A week ago I wrote that ordinary Americans were worrying more about inflation than the Federal Reserve was, and that this struck me as excessive. But did they listen? Enough, perhaps, to avoid the predicted “red wave,” a metaphor that evokes the blood-filled elevator in Stanley Kubrick’s The Shining. (REDЯUM!) But not enough, in all likelihood, to keep the House of Representatives Democratic.

According to network exit polls, inflation was the issue of most concern to midterm voters (31 percent), followed by abortion (27 percent), crime and gun policy (both 11 percent), and immigration (10 percent).

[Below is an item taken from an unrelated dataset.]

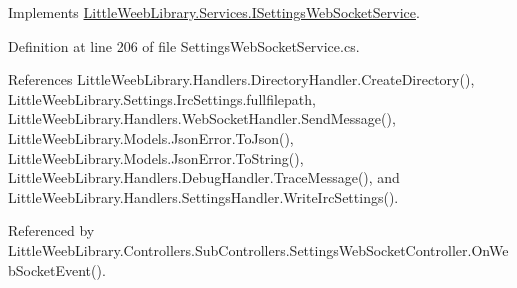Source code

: Implements \mbox{\hyperlink{interface_little_weeb_library_1_1_services_1_1_i_settings_web_socket_service_a295e6129fa61ceca9564f774442ca79e}{Little\+Weeb\+Library.\+Services.\+I\+Settings\+Web\+Socket\+Service}}.



Definition at line 206 of file Settings\+Web\+Socket\+Service.\+cs.



References Little\+Weeb\+Library.\+Handlers.\+Directory\+Handler.\+Create\+Directory(), Little\+Weeb\+Library.\+Settings.\+Irc\+Settings.\+fullfilepath, Little\+Weeb\+Library.\+Handlers.\+Web\+Socket\+Handler.\+Send\+Message(), Little\+Weeb\+Library.\+Models.\+Json\+Error.\+To\+Json(), Little\+Weeb\+Library.\+Models.\+Json\+Error.\+To\+String(), Little\+Weeb\+Library.\+Handlers.\+Debug\+Handler.\+Trace\+Message(), and Little\+Weeb\+Library.\+Handlers.\+Settings\+Handler.\+Write\+Irc\+Settings().



Referenced by Little\+Weeb\+Library.\+Controllers.\+Sub\+Controllers.\+Settings\+Web\+Socket\+Controller.\+On\+Web\+Socket\+Event().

Nearly three-quarters of the voters who put inflation first voted Republican.

Fifty-four percent of voters said they trusted Republicans more than Democrats to tackle inflation, even though the Republican answer to inflation, like the Republican answer to everything else, is to cut taxes—which would increase rather than reduce inflation. Of that 54 percent, a shocking 9 percent were people who voted Democratic! This might be a good moment to remind everybody that Paul Volcker, the Fed chairman widely celebrated for ending the Great Inflation of the 1970s by bringing on what was at that time the worst recession since the Great Depression, was a Democratic appointee. As I’ve written before, the economy consistently runs better under Democratic presidents, and that includes lower inflation.

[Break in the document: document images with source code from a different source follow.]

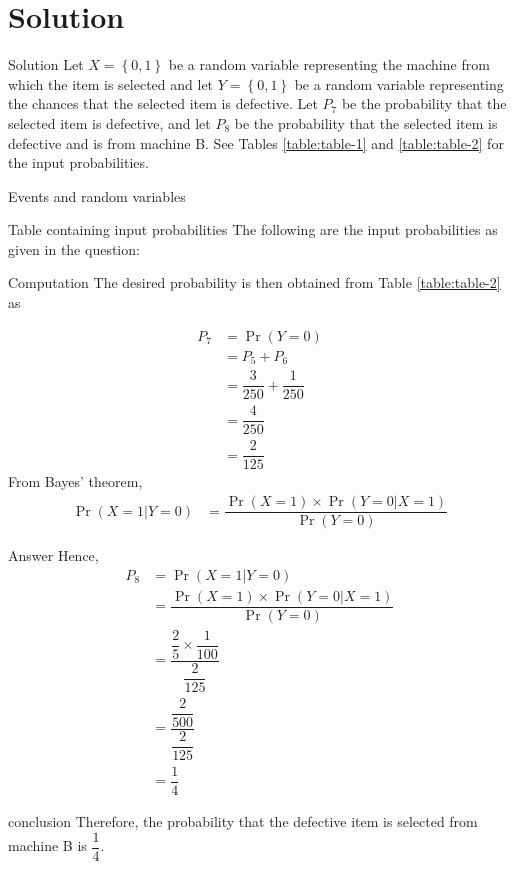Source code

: \documentclass{beamer}
\providecommand{\pr}[1]{\ensuremath{\Pr\left(#1\right)}}
\providecommand{\cbrak}[1]{\ensuremath{\left\{#1\right\}}}
\begin{document}
	\section{Solution}
	\begin{frame}{Solution}
	 Let $X=\cbrak{0,1}$ be a random variable representing the machine from which the item is selected and let $Y=\cbrak{0,1}$ be a random variable representing the chances that the selected item is defective. Let $P_7$ be the probability that the selected item is defective, and let $P_8$ be the probability that the selected item is defective and is from machine B. See Tables 
	\eqref{table:table-1}
	and 
	\eqref{table:table-2} for the input probabilities.
	 	\end{frame}
	 \begin{frame}{Events and random variables}
	\begin{table}[ht!]
		
		\vspace*{5pt}
		\caption{}
		\label{table:table-1}
	\end{table}
	\end{frame}
	\begin{frame}{Table containing input probabilities}
		The following are the input probabilities as given in the question:
		\begin{table}[ht!]
			\centering
			
			\caption{Input probabilities}
			\label{table:table2}	
		\end{table}
	\end{frame}
	\begin{frame}{Computation}
		The desired probability is then obtained from Table \eqref{table:table-2} as
	
	\begin{align}
		P_7 &=\pr{Y=0}\\
		    &=P_5+P_6 \\		
		    &= \dfrac{3}{250}+ \dfrac{1}{250}\\
		    &= \dfrac{4}{250}\\
	     	&= \dfrac{2}{125}
	\end{align}
From Bayes' theorem, 
\begin{align}
\pr{X=1|Y=0}
&=\dfrac{\pr{X=1}\times\pr{Y=0|X=1}}{\pr{Y=0}}
\end{align}

	\end{frame}
	
	\begin{frame}{Answer}
Hence,
\begin{align}
	P_8 &=\pr{X=1|Y=0} \\
	&=\dfrac{\pr{X=1}\times\pr{Y=0|X=1}}{\pr{Y=0}}\\
	&= \dfrac{\dfrac{2}{5}\times\dfrac{1}{100}}{\dfrac{2}{125}}\\
	&= \dfrac{\dfrac{2}{500}}{\dfrac{2}{125}}\\
	&=\dfrac{1}{4}
	\end{align}
	\end{frame}
	\begin{frame}{conclusion}
	Therefore, the probability that the defective item is selected from machine B is $\dfrac{1}{4}$.
	\end{frame}
\end{document}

When I say the Fed isn’t worrying about inflation as much as the general public, I don’t mean to suggest that it isn’t worrying at all. It will continue raising interest rates. But it’s more or less said it’s done, at least for now, raising interest rates by three-quarters of a point, as it did in May, July, September, and earlier this month. Fed Chairman Jerome Powell says he’s still very concerned about tightness in the labor market. But as Elise Gould of the Economic Policy Institute noted after last week’s jobs report, nominal wage growth has been decelerating for most of 2022.

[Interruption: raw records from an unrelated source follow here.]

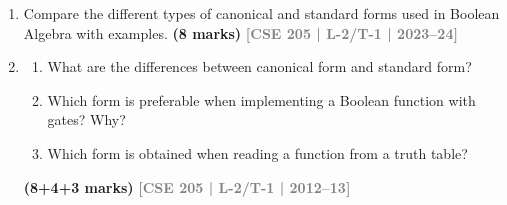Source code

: \documentclass[12pt]{article}
\newcommand{\yr}[1]{\hfill\textcolor{gray}{\small\textbf{[#1]}}}
\newcommand{\mk}[1]{\textcolor{orange!70!black}{\small\textbf{(#1 marks)}}}
\begin{document}
\begin{enumerate}

\item Compare the different types of canonical and standard forms used in Boolean Algebra with examples.
\mk{8} \yr{CSE 205 | L-2/T-1 | 2023--24}



\item
\begin{enumerate}
  \item What are the differences between canonical form and standard form?
  \item Which form is preferable when implementing a Boolean function with gates? Why?
  \item Which form is obtained when reading a function from a truth table?
\end{enumerate}
\mk{8+4+3} \yr{CSE 205 | L-2/T-1 | 2012--13}



\end{enumerate}
\end{document}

The danger of recession is starting to eclipse the danger of continued inflation. Wolfers notes that the Russia energy shock is mostly over; that inflation in goods is falling as supply chains right themselves; that wage moderation is keeping inflation in services in check; and that rents, a big inflation driver, are finally moderating. “My guess,” Wolfers writes, “is that—if other shocks don’t intervene—we’ll end up concluding in a couple of years that inflation was in fact transitory, but that the word transitory means ‘twice as long as you thought the word transitory meant.’”

Paul Krugman, the New York Times columnist and Nobel laureate in economics, goes further, to suggest we may not have any recession at all. “A soft landing,” he tweeted, “is looking increasingly plausible.” That doesn’t make it likely, and it isn’t certain Powell and the Fed will cooperate to make it happen. But President Joe Biden’s stewardship of the economy, which was excellent before Election Day, looks better still two days later. I wish more voters had understood that, but at least the elevator is blood-free.